## Exercise brief
The response must reproduce exactly every line of the material below holding the word "Iron".

★ ★ ★ ★ ★ ★ ★

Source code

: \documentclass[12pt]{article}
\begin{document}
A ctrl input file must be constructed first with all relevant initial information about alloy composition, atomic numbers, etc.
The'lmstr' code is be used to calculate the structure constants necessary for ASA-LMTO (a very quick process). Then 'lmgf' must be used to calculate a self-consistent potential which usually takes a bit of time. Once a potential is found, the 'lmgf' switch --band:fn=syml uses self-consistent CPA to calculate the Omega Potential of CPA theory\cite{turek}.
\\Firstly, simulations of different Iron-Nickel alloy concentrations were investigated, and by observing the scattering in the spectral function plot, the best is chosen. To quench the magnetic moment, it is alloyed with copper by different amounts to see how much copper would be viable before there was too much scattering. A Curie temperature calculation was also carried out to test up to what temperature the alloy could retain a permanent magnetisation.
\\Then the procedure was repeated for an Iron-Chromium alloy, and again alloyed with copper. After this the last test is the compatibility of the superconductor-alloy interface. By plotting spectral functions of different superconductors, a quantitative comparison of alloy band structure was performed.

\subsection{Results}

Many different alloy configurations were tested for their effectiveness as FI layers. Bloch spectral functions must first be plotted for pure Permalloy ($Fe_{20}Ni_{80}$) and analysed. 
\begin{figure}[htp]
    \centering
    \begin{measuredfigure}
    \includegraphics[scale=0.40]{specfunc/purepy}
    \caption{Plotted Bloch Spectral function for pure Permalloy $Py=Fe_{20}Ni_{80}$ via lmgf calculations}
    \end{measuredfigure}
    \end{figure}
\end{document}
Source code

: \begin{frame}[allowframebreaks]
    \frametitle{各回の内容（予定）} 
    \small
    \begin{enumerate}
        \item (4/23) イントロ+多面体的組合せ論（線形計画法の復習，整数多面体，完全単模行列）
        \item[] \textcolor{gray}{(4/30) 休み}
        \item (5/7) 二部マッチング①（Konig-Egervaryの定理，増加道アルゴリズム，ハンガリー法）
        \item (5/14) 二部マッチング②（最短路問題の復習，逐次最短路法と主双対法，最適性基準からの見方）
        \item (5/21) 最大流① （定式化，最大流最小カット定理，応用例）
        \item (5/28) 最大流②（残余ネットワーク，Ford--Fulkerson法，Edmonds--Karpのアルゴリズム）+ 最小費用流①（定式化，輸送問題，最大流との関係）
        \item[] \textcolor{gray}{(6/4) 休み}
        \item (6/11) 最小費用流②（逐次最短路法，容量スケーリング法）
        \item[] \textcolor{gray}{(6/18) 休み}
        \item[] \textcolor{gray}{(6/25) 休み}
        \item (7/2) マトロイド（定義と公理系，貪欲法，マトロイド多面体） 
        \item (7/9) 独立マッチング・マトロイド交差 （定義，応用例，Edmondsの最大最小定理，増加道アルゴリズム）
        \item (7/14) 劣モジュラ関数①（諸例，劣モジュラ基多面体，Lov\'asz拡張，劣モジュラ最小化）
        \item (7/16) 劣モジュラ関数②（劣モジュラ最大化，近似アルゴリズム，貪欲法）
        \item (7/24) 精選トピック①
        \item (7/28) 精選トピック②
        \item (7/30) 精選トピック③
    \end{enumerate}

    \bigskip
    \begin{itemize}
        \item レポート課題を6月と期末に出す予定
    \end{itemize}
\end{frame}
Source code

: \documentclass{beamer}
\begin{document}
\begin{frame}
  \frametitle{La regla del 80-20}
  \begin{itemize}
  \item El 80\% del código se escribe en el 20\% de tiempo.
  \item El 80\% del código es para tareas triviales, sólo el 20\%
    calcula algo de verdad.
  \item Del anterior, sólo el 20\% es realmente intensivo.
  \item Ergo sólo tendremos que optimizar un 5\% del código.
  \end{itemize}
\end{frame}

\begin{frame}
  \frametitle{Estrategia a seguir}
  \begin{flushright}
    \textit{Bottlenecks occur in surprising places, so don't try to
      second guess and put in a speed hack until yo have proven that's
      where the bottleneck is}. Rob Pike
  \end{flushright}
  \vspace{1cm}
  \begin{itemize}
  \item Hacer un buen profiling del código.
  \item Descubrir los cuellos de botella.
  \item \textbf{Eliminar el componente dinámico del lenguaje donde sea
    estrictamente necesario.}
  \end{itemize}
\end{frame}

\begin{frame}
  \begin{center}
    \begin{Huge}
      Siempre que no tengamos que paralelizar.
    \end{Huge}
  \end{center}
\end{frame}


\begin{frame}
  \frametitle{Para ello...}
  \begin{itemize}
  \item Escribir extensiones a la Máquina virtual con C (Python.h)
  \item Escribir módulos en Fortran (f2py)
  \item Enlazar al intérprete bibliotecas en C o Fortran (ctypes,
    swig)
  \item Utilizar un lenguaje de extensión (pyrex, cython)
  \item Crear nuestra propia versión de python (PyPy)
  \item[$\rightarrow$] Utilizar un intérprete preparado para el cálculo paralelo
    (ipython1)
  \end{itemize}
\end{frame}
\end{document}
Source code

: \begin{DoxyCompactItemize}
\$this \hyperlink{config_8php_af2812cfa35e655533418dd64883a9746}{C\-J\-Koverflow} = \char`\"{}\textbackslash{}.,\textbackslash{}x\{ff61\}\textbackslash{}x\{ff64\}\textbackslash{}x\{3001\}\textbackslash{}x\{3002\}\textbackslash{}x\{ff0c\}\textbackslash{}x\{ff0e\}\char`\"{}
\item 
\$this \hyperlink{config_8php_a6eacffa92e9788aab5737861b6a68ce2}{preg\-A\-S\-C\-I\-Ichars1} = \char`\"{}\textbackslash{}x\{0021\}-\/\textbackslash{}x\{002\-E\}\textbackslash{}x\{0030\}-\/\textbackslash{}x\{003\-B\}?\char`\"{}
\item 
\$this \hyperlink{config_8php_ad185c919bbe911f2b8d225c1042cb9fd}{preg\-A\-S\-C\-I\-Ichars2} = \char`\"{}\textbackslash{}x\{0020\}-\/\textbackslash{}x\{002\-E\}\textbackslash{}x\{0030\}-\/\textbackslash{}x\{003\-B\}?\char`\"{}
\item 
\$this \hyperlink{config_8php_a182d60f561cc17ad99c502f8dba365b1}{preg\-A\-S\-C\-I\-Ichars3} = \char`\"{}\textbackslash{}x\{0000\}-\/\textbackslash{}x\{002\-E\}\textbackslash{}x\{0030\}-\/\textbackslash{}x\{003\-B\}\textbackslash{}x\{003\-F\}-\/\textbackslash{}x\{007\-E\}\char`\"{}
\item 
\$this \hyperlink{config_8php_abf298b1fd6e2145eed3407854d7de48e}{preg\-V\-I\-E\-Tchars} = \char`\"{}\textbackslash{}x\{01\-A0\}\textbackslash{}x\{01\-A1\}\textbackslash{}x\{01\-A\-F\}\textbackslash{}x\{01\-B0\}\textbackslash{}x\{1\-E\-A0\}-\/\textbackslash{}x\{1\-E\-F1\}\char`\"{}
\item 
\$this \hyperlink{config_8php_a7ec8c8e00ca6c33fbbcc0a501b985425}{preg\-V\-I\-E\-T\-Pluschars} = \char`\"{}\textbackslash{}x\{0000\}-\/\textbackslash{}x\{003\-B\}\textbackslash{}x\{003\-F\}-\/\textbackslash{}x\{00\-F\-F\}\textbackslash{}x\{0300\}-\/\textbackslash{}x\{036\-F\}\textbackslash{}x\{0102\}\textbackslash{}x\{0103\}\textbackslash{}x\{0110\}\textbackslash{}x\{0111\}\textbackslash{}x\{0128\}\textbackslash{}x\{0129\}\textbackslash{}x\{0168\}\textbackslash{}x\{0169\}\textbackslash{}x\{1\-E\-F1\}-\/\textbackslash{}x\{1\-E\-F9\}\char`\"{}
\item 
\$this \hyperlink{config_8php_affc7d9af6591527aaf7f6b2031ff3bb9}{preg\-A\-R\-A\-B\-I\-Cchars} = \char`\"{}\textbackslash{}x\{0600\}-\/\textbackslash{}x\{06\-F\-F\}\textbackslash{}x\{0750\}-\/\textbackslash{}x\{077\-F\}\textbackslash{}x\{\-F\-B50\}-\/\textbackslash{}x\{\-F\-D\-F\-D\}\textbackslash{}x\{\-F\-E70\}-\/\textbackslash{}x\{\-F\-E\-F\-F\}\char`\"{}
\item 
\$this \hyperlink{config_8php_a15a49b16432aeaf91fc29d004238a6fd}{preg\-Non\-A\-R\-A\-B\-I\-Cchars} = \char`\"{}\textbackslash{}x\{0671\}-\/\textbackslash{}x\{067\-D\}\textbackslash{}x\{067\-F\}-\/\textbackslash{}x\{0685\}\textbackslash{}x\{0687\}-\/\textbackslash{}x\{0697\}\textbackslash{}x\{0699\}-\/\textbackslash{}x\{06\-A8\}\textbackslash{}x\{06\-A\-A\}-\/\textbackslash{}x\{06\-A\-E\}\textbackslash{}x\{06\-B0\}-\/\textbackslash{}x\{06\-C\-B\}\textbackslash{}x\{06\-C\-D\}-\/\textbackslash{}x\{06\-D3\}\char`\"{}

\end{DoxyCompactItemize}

★ ★ ★ ★ ★ ★ ★

## Response box
\\Firstly, simulations of different Iron-Nickel alloy concentrations were investigated, and by observing the scattering in the spectral function plot, the best is chosen. To quench the magnetic moment, it is alloyed with copper by different amounts to see how much copper would be viable before there was too much scattering. A Curie temperature calculation was also carried out to test up to what temperature the alloy could retain a permanent magnetisation.
\\Then the procedure was repeated for an Iron-Chromium alloy, and again alloyed with copper. After this the last test is the compatibility of the superconductor-alloy interface. By plotting spectral functions of different superconductors, a quantitative comparison of alloy band structure was performed.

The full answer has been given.